Let me frame it one other way. From a team standpoint the value of the four factors are
1. Shooting % (10)
2. Turnovers (6)
3. Offensive rebounding (5)
4. Getting to the line (3)…
I’m not exactly sure where he got this information & what the numbers in parenthesis mean. To take an educated guess, I’ll say that these numbers mean that a team with an advantage in shooting% (10) is twice as likely to win as a team that has an edge in offensive rebounding (5). Same with turnovers (6) having an edge over getting to the foul line (3). I’d imagine when a team shoots better than their opponents, and gets more turnovers they will win a large percentage of their games, even if they allow their opponents to get to the glass more & send them to the line more often.
Just to have some fun with these numbers, let’s assume they are points assigned to each team for getting an advantage in that category. Let’s see how the Knicks did last night.
Shooting% – 10 points
Portland shot 50% yesterday (34-68), while the Knicks only shot 47% (38-81). However I just measured FG% there, and the original wording was “shooting %.” FG% doesn’t account for the extra bonus you get from hitting three pointers, just like batting average in baseball doesn’t make a distinction between a single and a home run. Last year Doug “Can I buy a vowel?” Mientkiewicz and Hank Blalock both hit .300. However, Blalock hit 29 homers, while Mientkiewicz hit only 11.
Accounting for treys, both teams get a slight bump. Portland’s aFG% is now 52%, and the Knicks 49%. It’s close, but Portland wins 10 points.
Turnovers – 6 points
The Blazers turned the ball over 13 times, the Knicks 11. The Knicks will get the 6 point for this one. One interesting thing about ESPN’s box scores is that you can see how many points the team scored on turnovers. The Knicks scored 18 points off of turnovers, while Portland only had 13.
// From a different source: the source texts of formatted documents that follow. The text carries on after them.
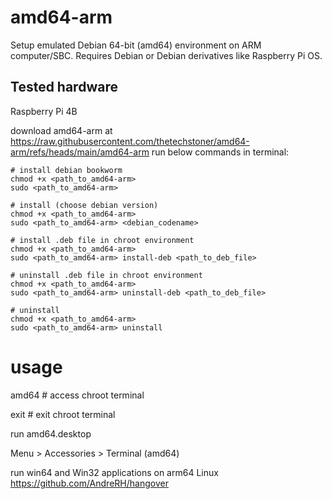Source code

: # amd64-arm
Setup emulated Debian 64-bit (amd64) environment on ARM computer/SBC. Requires Debian or Debian derivatives like Raspberry Pi OS.

## Tested hardware

Raspberry Pi 4B

download amd64-arm at https://raw.githubusercontent.com/thetechstoner/amd64-arm/refs/heads/main/amd64-arm
    run below commands in terminal:

```
# install debian bookworm
chmod +x <path_to_amd64-arm>
sudo <path_to_amd64-arm>

# install (choose debian version)
chmod +x <path_to_amd64-arm>
sudo <path_to_amd64-arm> <debian_codename>

# install .deb file in chroot environment
chmod +x <path_to_amd64-arm>
sudo <path_to_amd64-arm> install-deb <path_to_deb_file>

# uninstall .deb file in chroot environment
chmod +x <path_to_amd64-arm>
sudo <path_to_amd64-arm> uninstall-deb <path_to_deb_file>

# uninstall
chmod +x <path_to_amd64-arm>
sudo <path_to_amd64-arm> uninstall
```
# usage
amd64 # access chroot terminal

exit # exit chroot terminal

run amd64.desktop

Menu > Accessories > Terminal (amd64)

run win64 and Win32 applications on arm64 Linux
https://github.com/AndreRH/hangover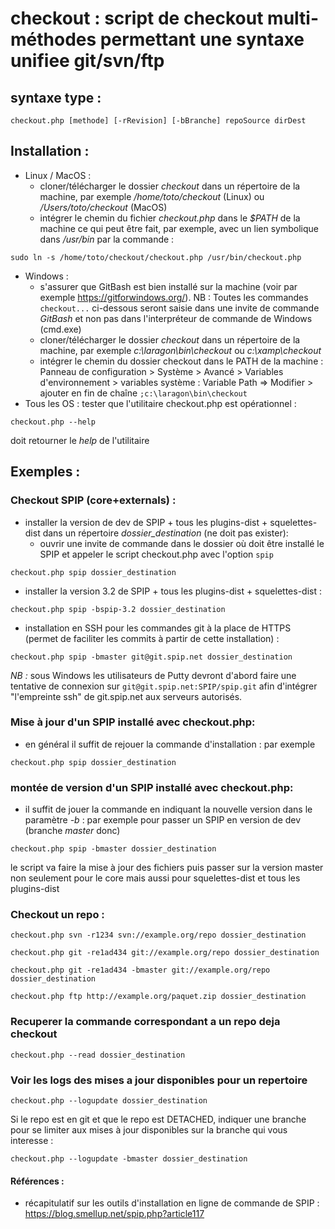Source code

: # checkout : script de checkout multi-méthodes permettant une syntaxe unifiee git/svn/ftp

## syntaxe type : 
```
checkout.php [methode] [-rRevision] [-bBranche] repoSource dirDest
```

## Installation : 
- Linux / MacOS : 
	- cloner/télécharger le dossier *checkout* dans un répertoire de la machine, par exemple */home/toto/checkout* (Linux) ou */Users/toto/checkout* (MacOS)
	- intégrer le chemin du fichier *checkout.php* dans le *$PATH* de la machine ce qui peut être fait, par exemple, avec un lien symbolique dans */usr/bin* par la commande :
```
sudo ln -s /home/toto/checkout/checkout.php /usr/bin/checkout.php
```
- Windows : 
	- s'assurer que GitBash est bien installé sur la machine (voir par exemple https://gitforwindows.org/).
	NB : Toutes les commandes ```checkout...``` ci-dessous seront saisie dans une invite de commande *GitBash* et non pas dans l'interpréteur de commande de Windows (cmd.exe)
	- cloner/télécharger le dossier *checkout* dans un répertoire de la machine, par exemple *c:\laragon\bin\checkout* ou *c:\xamp\checkout*
	- intégrer le chemin du dossier checkout dans le PATH de la machine : 
	Panneau de configuration > Système > Avancé > Variables d'environnement > variables système : Variable Path ⇒ Modifier > ajouter en fin de chaîne ```;c:\laragon\bin\checkout```
- Tous les OS : tester que l'utilitaire checkout.php est opérationnel : 
```
checkout.php --help
```
doit retourner le *help* de l'utilitaire

## Exemples :
### Checkout SPIP (core+externals) :
- installer la version de dev de SPIP + tous les plugins-dist + squelettes-dist dans un répertoire *dossier_destination* (ne doit pas exister):
	- ouvrir une invite de commande dans le dossier où doit être installé le SPIP et appeler le script checkout.php avec l'option `spip`
```
checkout.php spip dossier_destination
```
- installer la version 3.2 de SPIP + tous les plugins-dist + squelettes-dist :
```
checkout.php spip -bspip-3.2 dossier_destination
```
- installation en SSH pour les commandes git à la place de HTTPS (permet de faciliter les commits à partir de cette installation) :
```
checkout.php spip -bmaster git@git.spip.net dossier_destination
```
*NB :* sous Windows les utilisateurs de Putty devront d'abord faire une tentative de connexion sur `git@git.spip.net:SPIP/spip.git` afin d'intégrer "l'empreinte ssh" de git.spip.net aux serveurs autorisés.

### Mise à jour d'un SPIP installé avec checkout.php:
- en général il suffit de rejouer la commande d'installation : par exemple
```
checkout.php spip dossier_destination
```
### montée de version d'un SPIP installé avec checkout.php:
- il suffit de jouer la commande en indiquant la nouvelle version dans le paramètre *-b* :
par exemple pour passer un SPIP en version de dev (branche *master* donc)
```
checkout.php spip -bmaster dossier_destination
```
le script va faire la mise à jour des fichiers puis passer sur la version master non seulement pour le core mais aussi pour squelettes-dist et tous les plugins-dist

### Checkout un repo :
```
checkout.php svn -r1234 svn://example.org/repo dossier_destination
```
```
checkout.php git -re1ad434 git://example.org/repo dossier_destination
```
```
checkout.php git -re1ad434 -bmaster git://example.org/repo dossier_destination
```
```
checkout.php ftp http://example.org/paquet.zip dossier_destination
```

### Recuperer la commande correspondant a un repo deja checkout
```
checkout.php --read dossier_destination
```

### Voir les logs des mises a jour disponibles pour un repertoire
```
checkout.php --logupdate dossier_destination
```

Si le repo est en git et que le repo est DETACHED,
indiquer une branche pour se limiter aux mises à jour disponibles sur la branche qui vous interesse :
```
checkout.php --logupdate -bmaster dossier_destination
```

#### Références :
- récapitulatif sur les outils d'installation en ligne de commande de SPIP : https://blog.smellup.net/spip.php?article117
Offensive Rebounds – 5 points
The Knicks win again here, anyway you look at it. They had more offensive rebounds 12 to 6. You could argue that they had more chances, since they missed more shots. This is true, but they also converted a higher amount of those chances. Portland had 36 boards, 6 on the offensive side. So that means they had 30 defensive rebounds. The Knicks had 12 offensive rebounds, so that means they had 42 (30+12) total chances. The Knicks got 12 of them, which works out to 29%. The Knicks got 28 defensive rebounds (40 total – 12 offensive), and the Blazers got 6 offensive rebounds. That mean Portland got 6 offensive rebounds in 34 total, or 18%.
Getting to the Line – 3 points
It’s well known that the Knicks commit a lot of fouls, and Portland took advantage of this. The Blazers shot from the charity stripe 23 times, and the Knicks only had 16. Advantage to Portland.
So what do we end up with? Portland 13, Knicks 11. However the Knicks won this game, so what gives? First this information wasn’t meant to be used the way I did. I just took the numbers to mean something out of their original context.
Second, the system I created has flaws. I assigned the entire point value for the winner of each category. For example, “shooting %” was close enough that we shouldn’t have given Portland a full 10 point advantage. Three percentage points in aFG% doesn’t mean much. Maybe I could have given them a 6, instead.
Finally the game was close. The Knicks won by one point. This means if they missed one shot or Portland hit one more the final numbers of my little system would not have changed, but the result of the game would have been very different.